Department of Otology, Harvard Medical School, Boston MA, USA.
J Vestib Res. 2011;21(6):323-30. doi: 10.3233/VES-2011-0422.
Vestibular symptoms caused by migraine, referred to as vestibular migraine, are a frequently diagnosed but poorly understood entity. Based on recent evidence that normal subjects generate vestibular-mediated percepts of head motion and reflexive eye movements using different mechanisms, we hypothesized that percepts of head motion may be abnormal in vestibular migraine. We therefore measured motion detection thresholds in patients with vestibular migraine, migraine patients with no history of vestibular symptoms, and normal subjects using the following paradigms: roll rotation while supine (dynamically activating the semicircular canals); quasi-static roll tilt (statically activating the otolith organs); and dynamic roll tilt (dynamically activating the canals and otoliths). Thresholds were determined while patients were asymptomatic using a staircase paradigm, whereby the peak acceleration of the motion was decreased or increased based on correct or incorrect reports of movement direction. We found a dramatic reduction in motion thresholds in vestibular migraine compared to normal and migraine subjects in the dynamic roll tilt paradigm, but normal thresholds in the roll rotation and quasi-static roll tilt paradigms. These results suggest that patients with vestibular migraine may have enhanced perceptual sensitivity (e.g. increased signal-to-noise ratio) for head motions that dynamically modulate canal and otolith inputs together.

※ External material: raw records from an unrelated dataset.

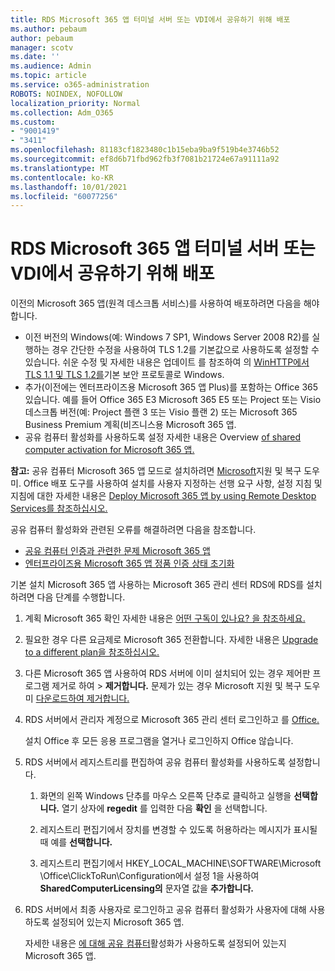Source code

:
```yaml
---
title: RDS Microsoft 365 앱 터미널 서버 또는 VDI에서 공유하기 위해 배포
ms.author: pebaum
author: pebaum
manager: scotv
ms.date: ''
ms.audience: Admin
ms.topic: article
ms.service: o365-administration
ROBOTS: NOINDEX, NOFOLLOW
localization_priority: Normal
ms.collection: Adm_O365
ms.custom:
- "9001419"
- "3411"
ms.openlocfilehash: 81183cf1823480c1b15eba9ba9f519b4e3746b52
ms.sourcegitcommit: ef8d6b71fbd962fb3f7081b21724e67a91111a92
ms.translationtype: MT
ms.contentlocale: ko-KR
ms.lasthandoff: 10/01/2021
ms.locfileid: "60077256"
---
```

# <a name="deploying-microsoft-365-apps-for-shared-use-on-rds-terminal-server-or-vdi"></a>RDS Microsoft 365 앱 터미널 서버 또는 VDI에서 공유하기 위해 배포

이전의 Microsoft 365 앱(원격 데스크톱 서비스)를 사용하여 배포하려면 다음을 해야 합니다.

- 이전 버전의 Windows(예: Windows 7 SP1, Windows Server 2008 R2)를 실행하는 경우 간단한 수정을 사용하여 TLS 1.2를 기본값으로 사용하도록 설정할 수 있습니다. 쉬운 수정 및 자세한 내용은 업데이트 를 참조하여 의 [WinHTTP에서 TLS 1.1 및 TLS 1.2를](https://support.microsoft.com/en-us/topic/update-to-enable-tls-1-1-and-tls-1-2-as-default-secure-protocols-in-winhttp-in-windows-c4bd73d2-31d7-761e-0178-11268bb10392#bkmk_easy)기본 보안 프로토콜로 Windows. 
- 추가(이전에는 엔터프라이즈용 Microsoft 365 앱 Plus)를 포함하는 Office 365 있습니다. 예를 들어 Office 365 E3 Microsoft 365 E5 또는 Project 또는 Visio 데스크톱 버전(예: Project 플랜 3 또는 Visio 플랜 2) 또는 Microsoft 365 Business Premium 계획(비즈니스용 Microsoft 365 앱.
- 공유 컴퓨터 활성화를 사용하도록 설정 자세한 내용은 Overview [of shared computer activation for Microsoft 365 앱.](https://docs.microsoft.com/deployoffice/overview-shared-computer-activation)

**참고:** 공유 컴퓨터 Microsoft 365 앱 모드로 설치하려면 [Microsoft](https://aka.ms/SaRA_OfficeSCA_M365Portal)지원 및 복구 도우미. Office 배포 도구를 사용하여 설치를 사용자 지정하는 선행 요구 사항, 설정 지침 및 지침에 대한 자세한 내용은 [Deploy Microsoft 365 앱 by using Remote Desktop Services를 참조하십시오.](https://docs.microsoft.com/deployoffice/deploy-microsoft-365-apps-remote-desktop-services)

공유 컴퓨터 활성화와 관련된 오류를 해결하려면 다음을 참조합니다.

- [공유 컴퓨터 인증과 관련한 문제 Microsoft 365 앱](https://docs.microsoft.com/deployoffice/troubleshoot-shared-computer-activation)
- [엔터프라이즈용 Microsoft 365 앱 정품 인증 상태 초기화](https://docs.microsoft.com/office/troubleshoot/activation/reset-office-365-proplus-activation-state)

기본 설치 Microsoft 365 앱 사용하는 Microsoft 365 관리 센터 RDS에 RDS를 설치하려면 다음 단계를 수행합니다.

1. 계획 Microsoft 365 확인 자세한 내용은 [어떤 구독이 있나요? 을 참조하세요.](https://docs.microsoft.com/microsoft-365/admin/admin-overview/what-subscription-do-i-have)

1. 필요한 경우 다른 요금제로 Microsoft 365 전환합니다. 자세한 내용은 [Upgrade to a different plan을 참조하십시오.](https://docs.microsoft.com/microsoft-365/commerce/subscriptions/upgrade-to-different-plan)

1. 다른 Microsoft 365 앱 사용하여 RDS 서버에 이미 설치되어 있는 경우 제어판 프로그램 제거로 하여   >  **제거합니다.** 문제가 있는 경우 Microsoft 지원 및 복구 도우미 [다운로드하여 제거합니다.](https://aka.ms/SARA-OfficeUninstall-Alchemy)

1. RDS 서버에서 관리자 계정으로 Microsoft 365 관리 센터 로그인하고 를 [Office.](https://portal.office.com/OLS/MySoftware.aspx)

   설치 Office 후 모든 응용 프로그램을 열거나 로그인하지 Office 않습니다.

1. RDS 서버에서 레지스트리를 편집하여 공유 컴퓨터 활성화를 사용하도록 설정합니다.

   1. 화면의 왼쪽 Windows 단추를 마우스 오른쪽 단추로 클릭하고 실행을 **선택합니다.** 열기 상자에 **regedit** 를 입력한 다음 **확인** 을 선택합니다.

   1. 레지스트리 편집기에서 장치를 변경할 수 있도록 허용하라는 메시지가 표시될 때 예를 **선택합니다.**

   1. 레지스트리 편집기에서 HKEY_LOCAL_MACHINE\SOFTWARE\Microsoft \Office\ClickToRun\Configuration에서 설정 1을 사용하여 **SharedComputerLicensing의** 문자열 값을 **추가합니다.**

1. RDS 서버에서 최종 사용자로 로그인하고 공유 컴퓨터 활성화가 사용자에 대해 사용하도록 설정되어 있는지 Microsoft 365 앱. 

   자세한 내용은 [에 대해 공유 컴퓨터](https://docs.microsoft.com/deployoffice/troubleshoot-shared-computer-activation#verify-that-shared-computer-activation-is-enabled-for-microsoft-365-apps)활성화가 사용하도록 설정되어 있는지 Microsoft 365 앱.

偏头痛引起的前庭症状,称为前庭性偏头痛,是一种经常被诊断但了解甚少的病症。基于最近的证据表明,正常受试者使用不同的机制产生前庭介导的头部运动知觉和反射性眼球运动,我们假设前庭性偏头痛患者的头部运动知觉可能异常。因此,我们使用以下范式测量了前庭性偏头痛患者、无前庭症状偏头痛患者和正常受试者的运动检测阈值:仰卧位时的滚动旋转(动态激活半规管);准静态滚动倾斜(静态激活耳石器);和动态滚动倾斜(动态激活管和耳石器)。使用阶梯范式在患者无症状时确定阈值,其中运动的峰值加速度根据运动方向的正确或错误报告而降低或增加。我们发现,与正常和偏头痛受试者相比,前庭性偏头痛患者在动态滚动倾斜范式中的运动阈值显著降低,但在滚动旋转和准静态滚动倾斜范式中的阈值正常。这些结果表明,前庭性偏头痛患者可能对同时动态调节管和耳石器输入的头部运动具有增强的知觉敏感性(例如,增加信噪比)。